Comparing Consideration Parameters Across Models#
Twelve consideration slopes, shown as M1 (blue) versus M2 (orange). Most are stable. Look at High_income × Car (bottom row, third column).
The High_income × Car Sign Flip#
The striking result is the potential for sign flips between models. In M1, the posterior is mostly positive: high income increases car consideration. Intuitive enough, since wealthier people are more likely to own cars. In M2, the sign flips allow negative values for high earner consideration of cars.
The explanation is confounding between time sensitivity and income. High-income individuals tend to have a higher value of time. In M1, with fixed time coefficients, the model cannot capture this, so gamma_z[X, High_income] absorbs the effect. High earners appear to consider Car more when they are really responding more strongly to Car’s door-to-door speed advantage.
M2 introduces random coefficients on travel time. Individual-level time sensitivity is now captured by \(\beta^{tt}_n\). The consideration slope is freed to reflect the residual income effect: conditional on time preferences, high-income Swiss travellers are less likely to consider Car, perhaps because they are the urban professionals who hold GA passes and default to rail.
The lesson is plain.
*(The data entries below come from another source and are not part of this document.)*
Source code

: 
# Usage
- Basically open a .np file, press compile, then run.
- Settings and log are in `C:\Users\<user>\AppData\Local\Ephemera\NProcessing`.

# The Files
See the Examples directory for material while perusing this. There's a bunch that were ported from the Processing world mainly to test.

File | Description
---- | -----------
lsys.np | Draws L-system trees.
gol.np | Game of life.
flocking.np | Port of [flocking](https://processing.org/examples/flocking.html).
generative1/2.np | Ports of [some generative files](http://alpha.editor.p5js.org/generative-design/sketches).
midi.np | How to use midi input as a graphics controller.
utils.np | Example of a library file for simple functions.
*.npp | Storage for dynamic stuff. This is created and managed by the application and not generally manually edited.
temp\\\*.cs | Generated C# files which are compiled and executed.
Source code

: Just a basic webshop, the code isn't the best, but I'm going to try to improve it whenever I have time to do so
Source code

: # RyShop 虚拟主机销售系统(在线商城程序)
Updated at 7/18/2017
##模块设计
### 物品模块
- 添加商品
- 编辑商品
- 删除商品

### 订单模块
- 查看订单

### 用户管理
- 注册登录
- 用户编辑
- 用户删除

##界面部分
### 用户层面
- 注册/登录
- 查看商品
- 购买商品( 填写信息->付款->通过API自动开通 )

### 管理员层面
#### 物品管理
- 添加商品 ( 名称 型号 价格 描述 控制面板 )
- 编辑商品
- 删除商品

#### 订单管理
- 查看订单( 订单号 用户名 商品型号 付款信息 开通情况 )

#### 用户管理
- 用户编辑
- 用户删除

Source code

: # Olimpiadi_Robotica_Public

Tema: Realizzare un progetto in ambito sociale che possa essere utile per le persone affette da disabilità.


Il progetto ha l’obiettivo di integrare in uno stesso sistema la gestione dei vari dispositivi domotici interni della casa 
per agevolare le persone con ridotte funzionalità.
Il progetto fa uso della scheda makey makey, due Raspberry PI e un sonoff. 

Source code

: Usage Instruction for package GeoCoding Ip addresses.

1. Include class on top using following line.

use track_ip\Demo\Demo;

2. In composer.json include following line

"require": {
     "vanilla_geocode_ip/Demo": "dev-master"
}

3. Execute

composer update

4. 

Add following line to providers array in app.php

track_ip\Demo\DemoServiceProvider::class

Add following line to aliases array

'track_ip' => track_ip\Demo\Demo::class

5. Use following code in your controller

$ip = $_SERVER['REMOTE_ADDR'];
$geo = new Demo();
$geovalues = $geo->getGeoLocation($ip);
Consideration parameters are only identifiable up to the quality of the utility specification. A misspecified utility stage does not just produce wrong utility estimates. It contaminates the consideration story.
Counterfactual: What if Everyone Held a GA Pass?#
The consideration set model lets us simulate interventions that widen the streetlamp rather than change what’s underneath it. Here we give every traveller a GA pass, shifting the GA column of Z_tilde to its maximum.
A necessary caveat#
This counterfactual is a stress test of the model, not a policy forecast. People who lack a GA pass often have good reasons: they live far from rail, travel infrequently, or prefer driving. GA ownership is endogenous to lifestyle and geography, not randomly assigned. Giving everyone a pass in the model changes where the drunk looks, but cannot change where the keys are.
GA is really a proxy for rail-embeddedness. Extrapolating to universal ownership pushes far beyond the support of the data. Read the results below as “what the model thinks would happen,” not “what would happen.”
The sensitivity of gamma_z to utility-stage specification reinforces this caution. The sign flip on High_income × Car shows that consideration parameters absorb different things depending on what the utility stage captures. A counterfactual built on M1’s estimates would tell a different story than one built on M2’s.
# Counterfactual: universal GA — everyone holds a rail pass
# The GA instrument is the first column (index 0) in Z_tilde[:, :, 0]
# Under the counterfactual, GA = 1 for everyone, so Z_tilde_GA = 1 - mean(GA)
Z_tilde_cf = Z_tilde.copy()
ga_shift = 1.0 - Z_means[0] # shift from mean-centred to "everyone has GA"
Z_tilde_cf[:, :, 0] = ga_shift # set GA instrument to counterfactual for all modes
print(f"Baseline GA rate: {Z_means[0]:.1%}")
print("Counterfactual: universal GA (100%)")
print(f"GA Z_tilde shifts from mean 0 to {ga_shift:.3f}")
# Apply intervention using Model 2 (random time)
idata_cf = model_random.apply_intervention(
new_choice_df=df_sub,
new_consideration_instruments={
"Z_tilde": Z_tilde_cf,
"z_instrument_names": z_names,
},
)
Sampling: [likelihood]
Baseline GA rate: 15.6%
Counterfactual: universal GA (100%)
GA Z_tilde shifts from mean 0 to 0.844
# Compare market shares: baseline vs counterfactual
# model_random.idata has posterior_predictive from sample_posterior_predictive()
p_baseline = (
model_random.idata.posterior_predictive["p"].mean(dim=["chain", "draw"]).values
)
p_cf = idata_cf.posterior_predictive["p"].mean(dim=["chain", "draw"]).values
share_baseline = p_baseline.mean(axis=0)
share_cf = p_cf.mean(axis=0)
share_df = pd.DataFrame(
{
"Alternative": alt_names,
"Baseline Share": share_baseline,
"Counterfactual Share": share_cf,
"Change": share_cf - share_baseline,
"% Change": 100 * (share_cf - share_baseline) / share_baseline,
}
).round(4)
print("Market Share Impact of Universal GA Pass:")
share_df
Market Share Impact of Universal GA Pass:
| Alternative | Baseline Share | Counterfactual Share | Change | % Change | |
|---|---|---|---|---|---|
| 0 | Train | 0.1342 | 0.1886 | 0.0544 | 40.5264 |
| 1 | SwissMetro | 0.5840 | 0.8000 | 0.2160 | 36.9818 |
| 2 | Car | 0.2818 | 0.0114 | -0.2704 | -95.9596 |
The near-zero car share is implausible. People own cars and use them for reasons unrelated to lacking a rail pass. But the value of the counterfactual is in the mechanism, not the numbers.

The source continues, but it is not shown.